The Ultimate Good: Aristotle’s Explanation on Eudaimonia’s Issue

Aristotle’s Take on Eudaimonia: The Ultimate Good

The word “Eudaimonia” is translated from the original ancient Greek as well-being, flourishing, or welfare. It was a concept that Aristotle – one of the greatest thinkers and a Greek philosopher, who has made significant contributions to every aspect of mankind; coined in his Nicomachean Ethics – which focused mainly on the “science of happiness.”

However, before Aristotle, his mentor Plato along with Socrates (Plato’s mentor) have put forth their opinion on the concept. Socrates believed that virtue is a form of knowledge that encompassed both good and evil; virtues such as courage, justice, wisdom, spirituality was nothing but knowledge.

He believed that this knowledge was essential for an individual to achieve the “ultimate good”, or eudaimonia. Aristotle’s mentor, Plato believed that virtue was sufficient enough for the ultimate good. Aristotle has written three books that dealt with ethics, first one being Eudemian Ethics – that was mostly influenced and inspired by Plato’s thinking, followed by Nicomachean Ethics – which has been noted as one of most important Aristotelian work on ethics and was later summarized in the Great Ethics, his third book.

Aristotle’s Take on Eudaimonia: The Ultimate Good(1556 Edition First Page of Nicomachean Ethics)

It was in the Nicomachean Ethics where Aristotle expressed his thoughts on virtue, purpose and happiness. He believed that although virtue was required to achieve eudaimonia, it was not enough. In layperson’s words, he meant that there’s a difference between the act of virtuous and intending to be virtuous.

In today’s world, if we were to think of a flourishing individual, the fact that whether the human is virtuous or not fails to grab our attention. Instead, someone who’s successful, wealthy, and healthy and also has an access to good things in life is considered flourishing. However, Aristotle argued this notion by saying that the ability to practice the virtues is independent of other things such as good fortune or success. Dedicating your life to develop the excellences of being a human by practicing virtues such as courage, wisdom, kindness etc. is the eudaimonic life.

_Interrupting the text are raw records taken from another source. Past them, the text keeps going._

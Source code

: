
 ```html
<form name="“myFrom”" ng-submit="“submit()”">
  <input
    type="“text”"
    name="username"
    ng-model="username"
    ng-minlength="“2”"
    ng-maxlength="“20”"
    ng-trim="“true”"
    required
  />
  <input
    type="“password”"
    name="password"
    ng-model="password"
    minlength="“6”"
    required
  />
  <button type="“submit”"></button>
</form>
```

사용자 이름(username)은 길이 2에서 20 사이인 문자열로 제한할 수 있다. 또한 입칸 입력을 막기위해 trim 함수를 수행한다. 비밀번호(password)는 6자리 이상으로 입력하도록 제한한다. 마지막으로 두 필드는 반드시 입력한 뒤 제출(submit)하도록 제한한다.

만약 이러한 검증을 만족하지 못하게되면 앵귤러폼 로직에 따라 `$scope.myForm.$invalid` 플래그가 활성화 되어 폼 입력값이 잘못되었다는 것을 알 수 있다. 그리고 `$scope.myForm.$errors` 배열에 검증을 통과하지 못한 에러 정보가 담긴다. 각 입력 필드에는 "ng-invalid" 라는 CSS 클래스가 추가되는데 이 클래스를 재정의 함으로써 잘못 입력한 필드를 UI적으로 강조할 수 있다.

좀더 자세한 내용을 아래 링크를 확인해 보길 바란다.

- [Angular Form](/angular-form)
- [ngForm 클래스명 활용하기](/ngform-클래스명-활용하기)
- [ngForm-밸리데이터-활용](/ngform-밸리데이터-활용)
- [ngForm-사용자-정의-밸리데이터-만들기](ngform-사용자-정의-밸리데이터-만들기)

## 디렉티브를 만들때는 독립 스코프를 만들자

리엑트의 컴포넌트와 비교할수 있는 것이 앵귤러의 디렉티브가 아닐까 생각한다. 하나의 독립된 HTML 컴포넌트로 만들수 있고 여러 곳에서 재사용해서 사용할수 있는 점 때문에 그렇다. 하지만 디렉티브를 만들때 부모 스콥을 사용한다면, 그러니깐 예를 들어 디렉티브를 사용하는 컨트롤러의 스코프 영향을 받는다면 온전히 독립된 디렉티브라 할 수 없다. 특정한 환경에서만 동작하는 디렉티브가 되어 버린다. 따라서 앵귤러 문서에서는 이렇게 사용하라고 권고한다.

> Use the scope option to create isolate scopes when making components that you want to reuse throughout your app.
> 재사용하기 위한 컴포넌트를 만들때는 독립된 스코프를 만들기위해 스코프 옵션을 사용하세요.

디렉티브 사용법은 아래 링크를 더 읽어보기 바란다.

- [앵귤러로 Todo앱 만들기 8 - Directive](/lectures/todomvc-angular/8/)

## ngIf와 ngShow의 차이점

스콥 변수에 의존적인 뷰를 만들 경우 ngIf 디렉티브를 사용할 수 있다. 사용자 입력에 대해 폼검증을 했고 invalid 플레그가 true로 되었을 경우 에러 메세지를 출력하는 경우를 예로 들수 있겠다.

Coming to the purpose, he believes that everything has its purpose, and it determines whether the thing is good or bad. For example, a knife’s purpose is to cut, thereby a knife that cuts well is good and the knife which fails to do so is bad. So, does mankind have a purpose? Yes, Aristotle says that the purpose of mankind is eudaimonia – happiness.

To achieve eudaimonia is to achieve a state of permanent and serene happiness instead of a temporary exaltation of senses. In this way, we could also determine if our actions are good or bad depending upon the ultimate goal; for example, to lead a healthy life is a good action because it gives good health, and in the long run, happiness.

But what if you were to do something that made you happy, but hurt others? Well, he says that the world has its way of placing everyone in the right place. If a robber is happy after performing a robbery, eventually there’ll come a verdict that’ll bring him nothing but misfortune and unhappiness.

Aristotle’s Take on Eudaimonia: The Ultimate Good

Even though Eudaimonia has multiple constituents such as belonging, social harmony, justice, courage etc., it is a unified way of life. It’s an ethical concept that refers to the “best” kind of life; something Aristotle always believed is the ultimate aim of human life – eudaimonia. Practicing Aristotle’s philosophy will require us to understand the difference between the things we need and the things we want, incorporating virtues in our lives to help us chase the ultimate purpose of happiness, of eudaimonia.